Riceviamo e pubblichiamo dal Sindaco di Boffalora sopra Ticino Sabina Doniselli:
La sbarra posizionata in via XXV Aprile che limita il transito ai mezzi superiori ai 2,50 metri di altezza non è stata installata casualmente, ma rappresenta una misura necessaria per la tutela dell’arcata storica situata nelle vicinanze del ponte sul Naviglio, un bene di grande valore per il nostro patrimonio.
Negli ultimi anni, infatti, si è registrato un aumento significativo di camion che, ignorando le limitazioni, andavano a urtare la sbarra posizionata a protezione dell’arcata, causando danni ripetuti alla struttura storica. Tali episodi hanno comportato interventi di restauro frequenti e particolarmente onerosi per la proprietà, con un impatto economico e conservativo rilevante.

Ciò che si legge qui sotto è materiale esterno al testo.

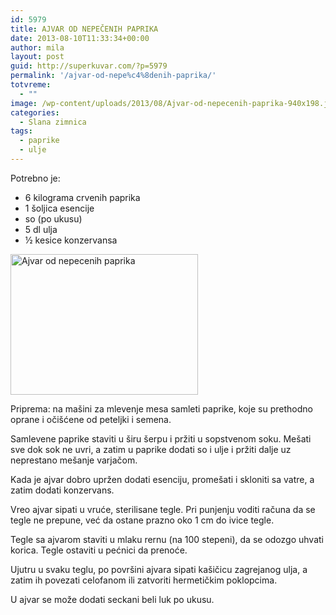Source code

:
 ```yaml
---
id: 5979
title: AJVAR OD NEPEČENIH PAPRIKA
date: 2013-08-10T11:33:34+00:00
author: mila
layout: post
guid: http://superkuvar.com/?p=5979
permalink: '/ajvar-od-nepe%c4%8denih-paprika/'
totvreme:
  - ""
image: /wp-content/uploads/2013/08/Ajvar-od-nepecenih-paprika-940x198.jpg
categories:
  - Slana zimnica
tags:
  - paprike
  - ulje
---
```

Potrebno je:

  * 6 kilograma crvenih paprika
  * 1 šoljica esencije
  * so (po ukusu)
  * 5 dl ulja
  * ½ kesice konzervansa

[<img class="alignnone size-medium wp-image-5983" src="//superkuvar.com/wp-content/uploads/2013/08/Ajvar-od-nepecenih-paprika-300x225.jpg" alt="Ajvar od nepecenih paprika" width="300" height="225" />](//superkuvar.com/wp-content/uploads/2013/08/Ajvar-od-nepecenih-paprika.jpg)

Priprema: na mašini za mlevenje mesa samleti paprike, koje su prethodno oprane i očišćene od peteljki i semena.

Samlevene paprike staviti u širu šerpu i pržiti u sopstvenom soku. Mešati sve dok sok ne uvri, a zatim u paprike dodati so i ulje i pržiti dalje uz neprestano mešanje varjačom.

Kada je ajvar dobro upržen dodati esenciju, promešati i skloniti sa vatre, a zatim dodati konzervans.

Vreo ajvar sipati u vruće, sterilisane tegle. Pri punjenju voditi računa da se tegle ne prepune, već da ostane prazno oko 1 cm do ivice tegle.

Tegle sa ajvarom staviti u mlaku rernu (na 100 stepeni), da se odozgo uhvati korica. Tegle ostaviti u pećnici da prenoće.

Ujutru u svaku teglu, po površini ajvara sipati kašičicu zagrejanog ulja, a zatim ih povezati celofanom ili zatvoriti hermetičkim poklopcima.

U ajvar se može dodati seckani beli luk po ukusu.
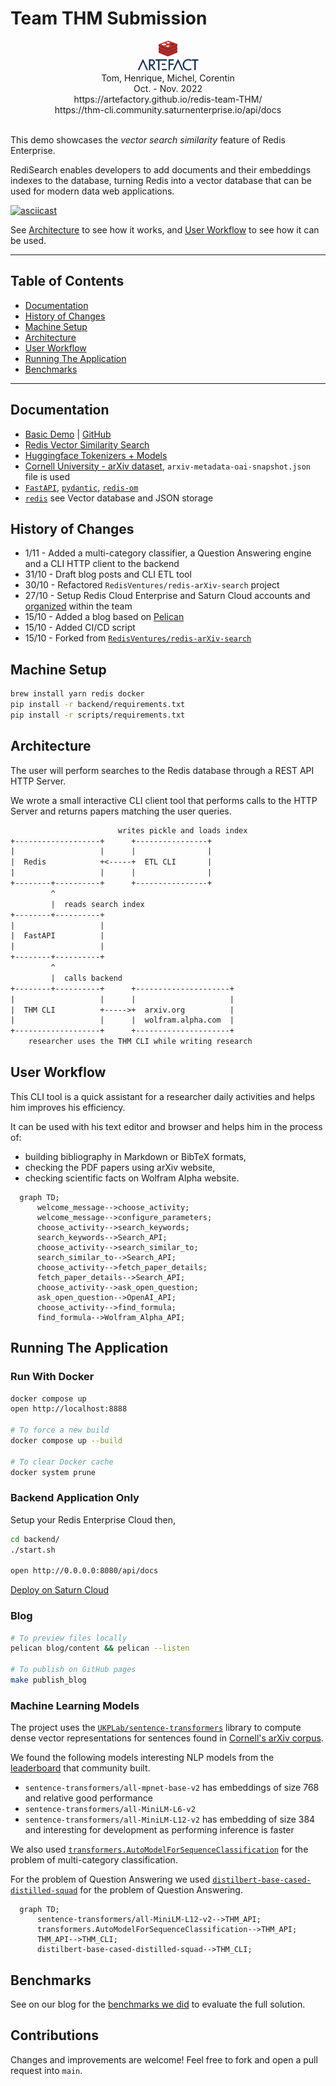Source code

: # Team THM Submission

<div align="center">
    <img src="backend/thm/data/redis-logo.png" height="25"/> <br/>
    <img src="backend/thm/data/artefact-logo.png" height="20"/><br/>
    Tom, Henrique, Michel, Corentin<br/>
    Oct. - Nov. 2022<br/>
    https://artefactory.github.io/redis-team-THM/<br/>
    https://thm-cli.community.saturnenterprise.io/api/docs<br/><br/>
</div>

This demo showcases the _vector search similarity_ feature of Redis Enterprise.

RediSearch enables developers to add documents and their embeddings indexes to the database, turning Redis into a vector database that can be used for modern data web applications.

[![asciicast](https://asciinema.org/a/5e9QHIS62HZDL1VkSFtAVlvjF.svg)](https://asciinema.org/a/5e9QHIS62HZDL1VkSFtAVlvjF)

See [Architecture](#architecture) to see how it works, and [User Workflow](#user-workflow) to see how it can be used.

------------------------------

## Table of Contents

- [Documentation](#documentation)
- [History of Changes](#history-of-changes)
- [Machine Setup](#machine-setup)
- [Architecture](#architecture)
- [User Workflow](#user-workflow)
- [Running The Application](#running-the-application)
- [Benchmarks](#benchmarks)

------------------------------

## Documentation

- [Basic Demo](https://docsearch.redisventures.com) | [GitHub](https://github.com/RedisVentures/redis-arXiv-search)
- [Redis Vector Similarity Search](https://redis.io/docs/stack/search/reference/vectors)
- [Huggingface Tokenizers + Models](https://huggingface.co/sentence-transformers)
- [Cornell University - arXiv dataset](https://www.kaggle.com/Cornell-University/arxiv), `arxiv-metadata-oai-snapshot.json` file is used
- [`FastAPI`](https://fastapi.tiangolo.com/), [`pydantic`](https://pydantic-docs.helpmanual.io/), [`redis-om`](https://redis.io/docs/stack/get-started/tutorials/stack-python/)
- [`redis`](https://redis.io/docs/stack/) see Vector database and JSON storage

## History of Changes

- 1/11 - Added a multi-category classifier, a Question Answering engine and a CLI HTTP client to the backend
- 31/10 - Draft blog posts and CLI ETL tool
- 30/10 - Refactored `RedisVentures/redis-arXiv-search` project
- 27/10 - Setup Redis Cloud Enterprise and Saturn Cloud accounts and [organized](https://github.com/orgs/artefactory/projects/7) within the team
- 15/10 - Added a blog based on [Pelican](https://getpelican.com)
- 15/10 - Added CI/CD script
- 15/10 - Forked from [`RedisVentures/redis-arXiv-search`](https://github.com/RedisVentures/redis-arXiv-search)

## Machine Setup

```sh
brew install yarn redis docker
pip install -r backend/requirements.txt
pip install -r scripts/requirements.txt
```

## Architecture

The user will perform searches to the Redis database through a REST API HTTP Server.

We wrote a small interactive CLI client tool that performs calls to the HTTP Server and returns papers matching the user queries.

```txt
                        writes pickle and loads index
+-------------------+      +----------------+
|                   |      |                |
|  Redis            +<-----+  ETL CLI       |
|                   |      |                |
+--------+----------+      +----------------+
         ^
         |  reads search index
+--------+----------+
|                   |
|  FastAPI          |
|                   |
+--------+----------+
         ^
         |  calls backend
+--------+----------+      +---------------------+
|                   |      |                     |
|  THM CLI          +----->+  arxiv.org          |
|                   |      |  wolfram.alpha.com  |
+-------------------+      +---------------------+
    researcher uses the THM CLI while writing research
```

## User Workflow

This CLI tool is a quick assistant for a researcher daily activities and helps him improves his efficiency.

It can be used with his text editor and browser and helps him in the process of:

- building bibliography in Markdown or BibTeX formats,
- checking the PDF papers using arXiv website,
- checking scientific facts on Wolfram Alpha website.

```mermaid
  graph TD;
      welcome_message-->choose_activity;
      welcome_message-->configure_parameters;
      choose_activity-->search_keywords;
      search_keywords-->Search_API;
      choose_activity-->search_similar_to;
      search_similar_to-->Search_API;
      choose_activity-->fetch_paper_details;
      fetch_paper_details-->Search_API;
      choose_activity-->ask_open_question;
      ask_open_question-->OpenAI_API;
      choose_activity-->find_formula;
      find_formula-->Wolfram_Alpha_API;
```

## Running The Application

### Run With Docker

```sh
docker compose up
open http://localhost:8888

# To force a new build
docker compose up --build

# To clear Docker cache
docker system prune
```

### Backend Application Only

Setup your Redis Enterprise Cloud then,

```sh
cd backend/
./start.sh

open http://0.0.0.0:8080/api/docs
```

[Deploy on Saturn Cloud](https://app.community.saturnenterprise.io/dash/resources?recipeUrl=https://github.com/artefactory/redis-team-THM/blob/main/backend/.saturn/thm-backend-deployment-recipe.json)

### Blog

```sh
# To preview files locally
pelican blog/content && pelican --listen

# To publish on GitHub pages
make publish_blog
```

### Machine Learning Models

The project uses the [`UKPLab/sentence-transformers`](https://github.com/UKPLab/sentence-transformers) library to compute dense vector representations for sentences found in [Cornell's arXiv corpus](https://www.kaggle.com/Cornell-University/arxiv).

We found the following models interesting NLP models from the [leaderboard](https://huggingface.co/spaces/mteb/leaderboard) that community built.

- `sentence-transformers/all-mpnet-base-v2` has embeddings of size 768 and relative good performance
- `sentence-transformers/all-MiniLM-L6-v2`
- `sentence-transformers/all-MiniLM-L12-v2` has embedding of size 384 and interesting for development as performing inference is faster

We also used [`transformers.AutoModelForSequenceClassification`](https://huggingface.co/transformers/v3.0.2/model_doc/auto.html#automodelforsequenceclassification) for the problem of multi-category classification.

For the problem of Question Answering we used [`distilbert-base-cased-distilled-squad`](https://huggingface.co/distilbert-base-cased-distilled-squad) for the problem of Question Answering.

```mermaid
  graph TD;
      sentence-transformers/all-MiniLM-L12-v2-->THM_API;
      transformers.AutoModelForSequenceClassification-->THM_API;
      THM_API-->THM_CLI;
      distilbert-base-cased-distilled-squad-->THM_CLI;
```

## Benchmarks

See on our blog for the [benchmarks we did](https://artefactory.github.io/redis-team-THM/cost-stack.html) to evaluate the full solution.

## Contributions

Changes and improvements are welcome! Feel free to fork and open a pull request into `main`.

La decisione di posizionare la sbarra prima dell’accesso al centro storico nasce proprio dall’esigenza di prevenire questi danneggiamenti, bloccando per tempo i mezzi non idonei ed evitando che raggiungano un punto così delicato.
Per quanto riguarda le caratteristiche della sbarra e le modalità di installazione, si precisa che sono state definite nel pieno rispetto delle normative vigenti e del Codice della Strada, garantendo quindi sia la sicurezza sia la legittimità dell’intervento.
Si segnala inoltre che le telecamere installate nelle vicinanze consentono di individuare con precisione i responsabili degli eventuali urti, ai quali vengono conseguentemente addebitati i costi degli interventi di riparazione e di eventuale nuova installazione, oltre all’applicazione delle sanzioni previste dalla normativa vigente.
Si osserva come l’attenzione si sia concentrata su alcuni episodi recenti, mentre in passato si sono verificati numerosi urti ben più gravi direttamente contro l’arcata sotto il portico, con conseguenze rilevanti.
Il nostro obiettivo rimane tutelare il patrimonio storico del paese garantendo al contempo sicurezza e rispetto delle regole.